Action item -
Nothing below is to be printed except the lines between the line holding "- Monitor database query performance" and the line holding "### Development Dependencies", inclusive, each exactly as it appears.

Information -
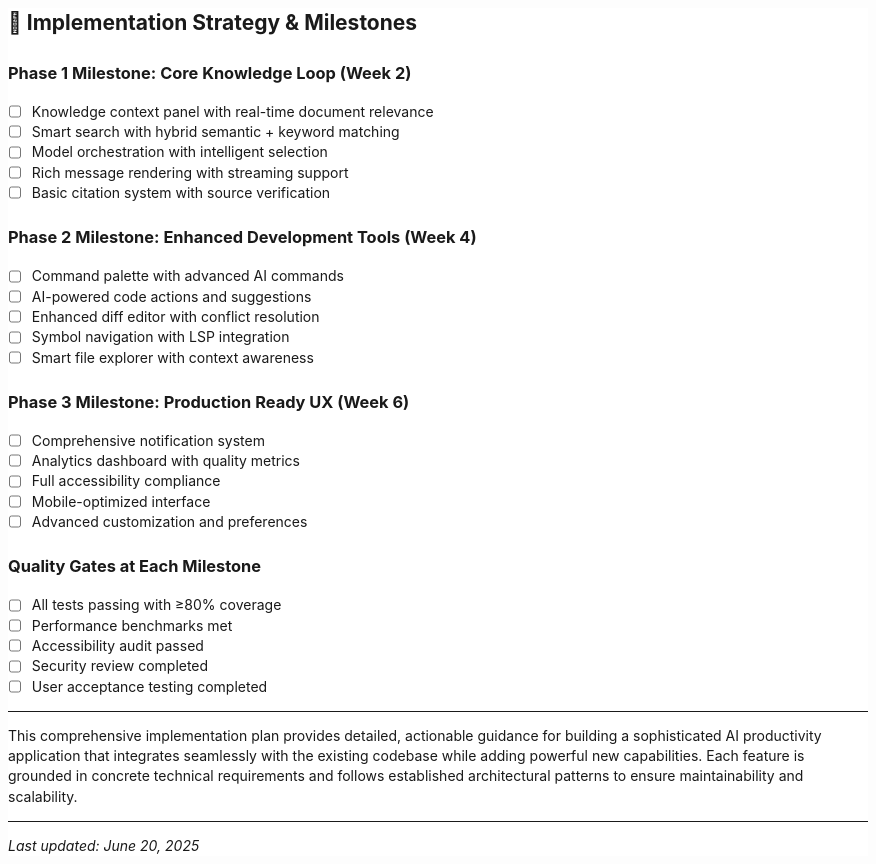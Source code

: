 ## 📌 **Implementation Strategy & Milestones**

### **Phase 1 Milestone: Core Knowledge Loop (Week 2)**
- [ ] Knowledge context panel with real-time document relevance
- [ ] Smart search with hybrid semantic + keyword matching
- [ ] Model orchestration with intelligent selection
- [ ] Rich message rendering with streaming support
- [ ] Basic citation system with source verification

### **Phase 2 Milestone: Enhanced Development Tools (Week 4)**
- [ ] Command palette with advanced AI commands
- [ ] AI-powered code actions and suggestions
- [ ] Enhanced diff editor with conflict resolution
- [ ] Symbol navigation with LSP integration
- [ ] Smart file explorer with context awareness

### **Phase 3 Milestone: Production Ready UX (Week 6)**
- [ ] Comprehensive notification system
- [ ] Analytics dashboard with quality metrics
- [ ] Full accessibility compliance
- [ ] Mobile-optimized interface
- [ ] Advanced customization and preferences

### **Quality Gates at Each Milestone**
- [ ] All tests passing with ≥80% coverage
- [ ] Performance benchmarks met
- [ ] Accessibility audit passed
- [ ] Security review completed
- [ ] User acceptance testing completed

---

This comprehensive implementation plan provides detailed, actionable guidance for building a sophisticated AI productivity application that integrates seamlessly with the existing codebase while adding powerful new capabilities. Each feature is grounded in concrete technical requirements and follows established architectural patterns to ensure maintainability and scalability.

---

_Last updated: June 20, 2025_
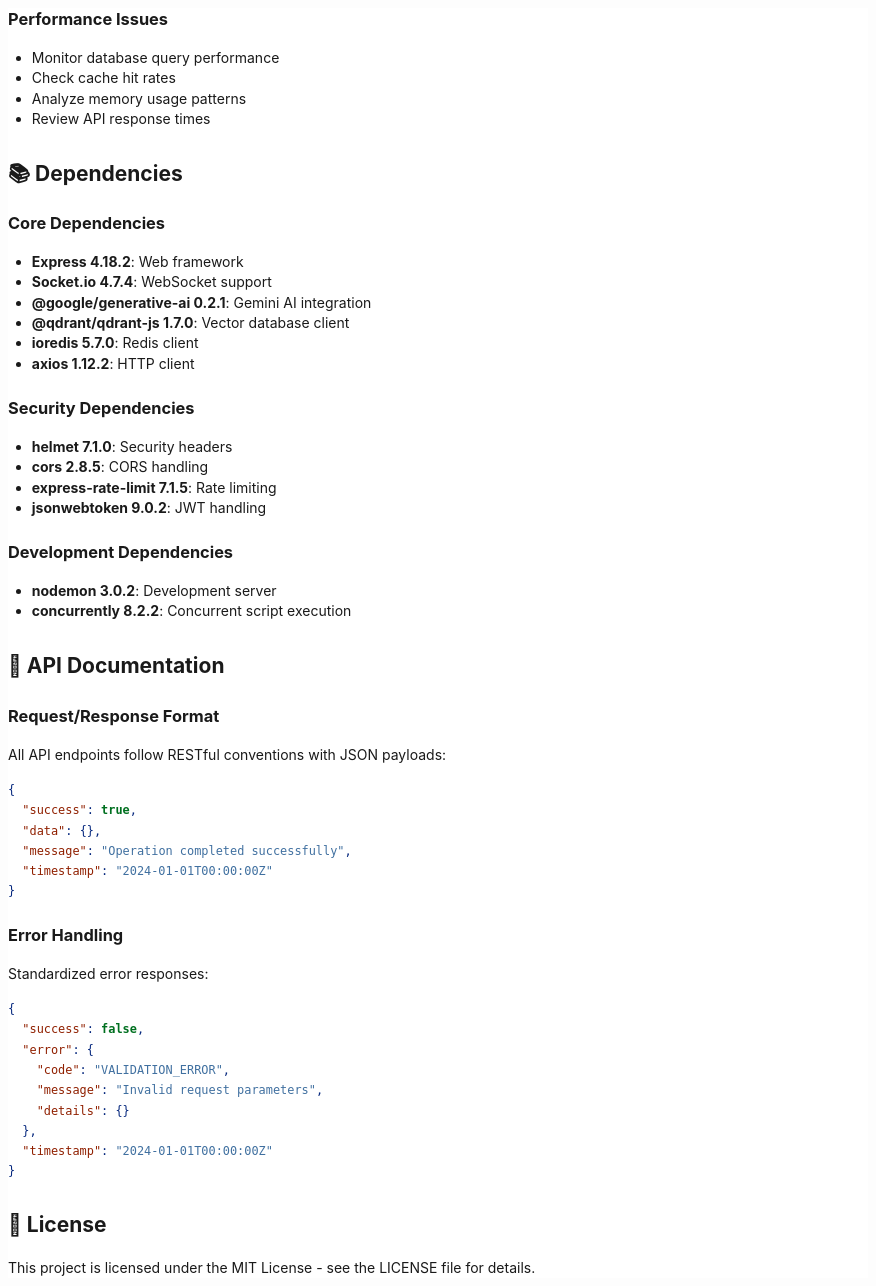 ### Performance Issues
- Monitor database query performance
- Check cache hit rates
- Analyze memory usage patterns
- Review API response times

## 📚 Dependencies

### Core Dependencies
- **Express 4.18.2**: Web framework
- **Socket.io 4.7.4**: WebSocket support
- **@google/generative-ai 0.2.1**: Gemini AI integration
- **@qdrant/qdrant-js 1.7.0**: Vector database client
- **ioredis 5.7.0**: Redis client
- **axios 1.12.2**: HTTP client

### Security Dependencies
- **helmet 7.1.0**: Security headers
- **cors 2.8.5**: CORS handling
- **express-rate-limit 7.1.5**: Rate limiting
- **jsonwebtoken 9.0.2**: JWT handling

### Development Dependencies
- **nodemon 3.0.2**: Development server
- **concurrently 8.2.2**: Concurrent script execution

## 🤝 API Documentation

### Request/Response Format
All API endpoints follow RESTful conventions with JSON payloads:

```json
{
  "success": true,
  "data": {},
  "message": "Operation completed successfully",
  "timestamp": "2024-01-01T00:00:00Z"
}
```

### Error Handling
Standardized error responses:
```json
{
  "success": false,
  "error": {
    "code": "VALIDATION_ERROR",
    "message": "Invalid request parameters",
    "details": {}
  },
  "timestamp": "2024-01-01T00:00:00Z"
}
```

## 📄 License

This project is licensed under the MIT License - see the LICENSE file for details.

Output -
- Monitor database query performance
- Check cache hit rates
- Analyze memory usage patterns
- Review API response times

## 📚 Dependencies

### Core Dependencies
- **Express 4.18.2**: Web framework
- **Socket.io 4.7.4**: WebSocket support
- **@google/generative-ai 0.2.1**: Gemini AI integration
- **@qdrant/qdrant-js 1.7.0**: Vector database client
- **ioredis 5.7.0**: Redis client
- **axios 1.12.2**: HTTP client

### Security Dependencies
- **helmet 7.1.0**: Security headers
- **cors 2.8.5**: CORS handling
- **express-rate-limit 7.1.5**: Rate limiting
- **jsonwebtoken 9.0.2**: JWT handling

### Development Dependencies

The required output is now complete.